Der Rat der Stadt Bingen am Rhein hat in seiner Sitzung am 28.04.2026 aufgrund des § 24 der Gemeindeordnung Rheinland-Pfalz vom 31.01.1994 (GVBl. S. 153), zuletzt geändert durch Art. 6 des Gesetzes vom 20.12.2024 (GVBl. S. 473, 475) in Verbindung mit den Bestimmungen des Sozialgesetzbuches – Achtes Buch (VIII) – Kinder- und Jugendhilfe – vom 11.09.2012 (BGBl. S. 2022), zuletzt geändert durch Art. 2 des Gesetzes vom 03.04.2025 (BGBl. 2025 I Nr.107) des Landesgesetztes über die Erziehung, Bildung und Betreuung von Kindern in Tageseinrichtungen und in der Kindertagespflege (KiTaG) Rheinland-Pfalz vom 03.09.2019 (GVBl. S. 213) und des Kommunalabgabengesetzes Rheinland-Pfalz vom 20.06.1995 (GVBl.

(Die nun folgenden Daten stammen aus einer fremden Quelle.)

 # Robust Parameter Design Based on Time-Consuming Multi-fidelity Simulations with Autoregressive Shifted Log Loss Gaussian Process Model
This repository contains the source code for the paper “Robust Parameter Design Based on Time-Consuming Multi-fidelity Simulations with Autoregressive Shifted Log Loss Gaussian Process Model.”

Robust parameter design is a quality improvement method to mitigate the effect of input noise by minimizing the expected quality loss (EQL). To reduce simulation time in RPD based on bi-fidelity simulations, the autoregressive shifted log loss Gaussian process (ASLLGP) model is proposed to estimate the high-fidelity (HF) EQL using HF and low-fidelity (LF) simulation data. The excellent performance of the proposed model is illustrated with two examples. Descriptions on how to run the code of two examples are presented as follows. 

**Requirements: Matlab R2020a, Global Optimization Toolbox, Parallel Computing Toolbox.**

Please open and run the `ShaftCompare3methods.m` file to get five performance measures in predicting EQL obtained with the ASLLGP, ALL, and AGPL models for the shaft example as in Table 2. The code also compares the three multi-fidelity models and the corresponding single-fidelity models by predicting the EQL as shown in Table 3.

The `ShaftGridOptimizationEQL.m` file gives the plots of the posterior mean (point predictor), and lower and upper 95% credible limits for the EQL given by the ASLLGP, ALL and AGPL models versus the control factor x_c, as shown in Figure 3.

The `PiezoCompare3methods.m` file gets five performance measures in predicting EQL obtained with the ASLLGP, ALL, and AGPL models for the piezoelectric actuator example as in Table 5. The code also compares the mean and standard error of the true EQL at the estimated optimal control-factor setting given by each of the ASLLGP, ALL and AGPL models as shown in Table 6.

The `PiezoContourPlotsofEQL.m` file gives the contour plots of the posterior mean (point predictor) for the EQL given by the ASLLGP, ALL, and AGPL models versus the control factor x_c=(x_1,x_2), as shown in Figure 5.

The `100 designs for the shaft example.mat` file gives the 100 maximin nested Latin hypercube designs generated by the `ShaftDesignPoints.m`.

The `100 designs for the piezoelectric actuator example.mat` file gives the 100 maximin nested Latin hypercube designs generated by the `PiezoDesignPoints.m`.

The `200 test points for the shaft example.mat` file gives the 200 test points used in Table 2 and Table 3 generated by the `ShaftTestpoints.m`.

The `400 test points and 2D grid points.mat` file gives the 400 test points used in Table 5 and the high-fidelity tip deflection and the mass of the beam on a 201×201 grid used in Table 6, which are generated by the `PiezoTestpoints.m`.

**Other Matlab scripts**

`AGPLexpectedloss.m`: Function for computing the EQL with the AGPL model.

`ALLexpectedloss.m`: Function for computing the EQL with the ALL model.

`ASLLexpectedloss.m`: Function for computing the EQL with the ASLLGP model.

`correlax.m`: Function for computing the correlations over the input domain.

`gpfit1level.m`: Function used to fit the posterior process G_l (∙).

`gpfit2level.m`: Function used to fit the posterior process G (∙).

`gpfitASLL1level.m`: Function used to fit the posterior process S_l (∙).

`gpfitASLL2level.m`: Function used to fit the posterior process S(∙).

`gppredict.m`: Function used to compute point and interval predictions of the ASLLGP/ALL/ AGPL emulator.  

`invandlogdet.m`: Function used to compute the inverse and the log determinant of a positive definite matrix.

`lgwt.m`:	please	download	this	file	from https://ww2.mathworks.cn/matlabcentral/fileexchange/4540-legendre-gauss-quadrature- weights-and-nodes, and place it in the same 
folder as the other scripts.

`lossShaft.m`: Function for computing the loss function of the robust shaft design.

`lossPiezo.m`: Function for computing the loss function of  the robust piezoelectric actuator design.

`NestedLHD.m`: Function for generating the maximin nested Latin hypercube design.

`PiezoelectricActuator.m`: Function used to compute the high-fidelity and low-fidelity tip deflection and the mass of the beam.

S. 175), zuletzt geändert durch Gesetz vom 25.02.2025 (GVBl. S. 62) folgende Satzung beschlossen, die hiermit bekannt gemacht wird:
(1) Die Stadt Bingen am Rhein betreibt die in ihrer Trägerschaft stehenden Kindertagesstätten (Kindergärten, Kinderhorte) als öffentliche Einrichtungen auf Grundlage eines öffentlich-rechtlichen Benutzungsverhältnisses.
(2) Sie ist aufgrund dieser Satzung ermächtigt, zur Abgeltung von Elternbeiträgen gemäß § 26 Abs. 2 des KiTaG einen Elternbeitrag zu erheben. Weiterhin ist sie gem. § 26 Abs. 4 des KiTaG berechtigt, eine Verpflegungspauschale zu fordern.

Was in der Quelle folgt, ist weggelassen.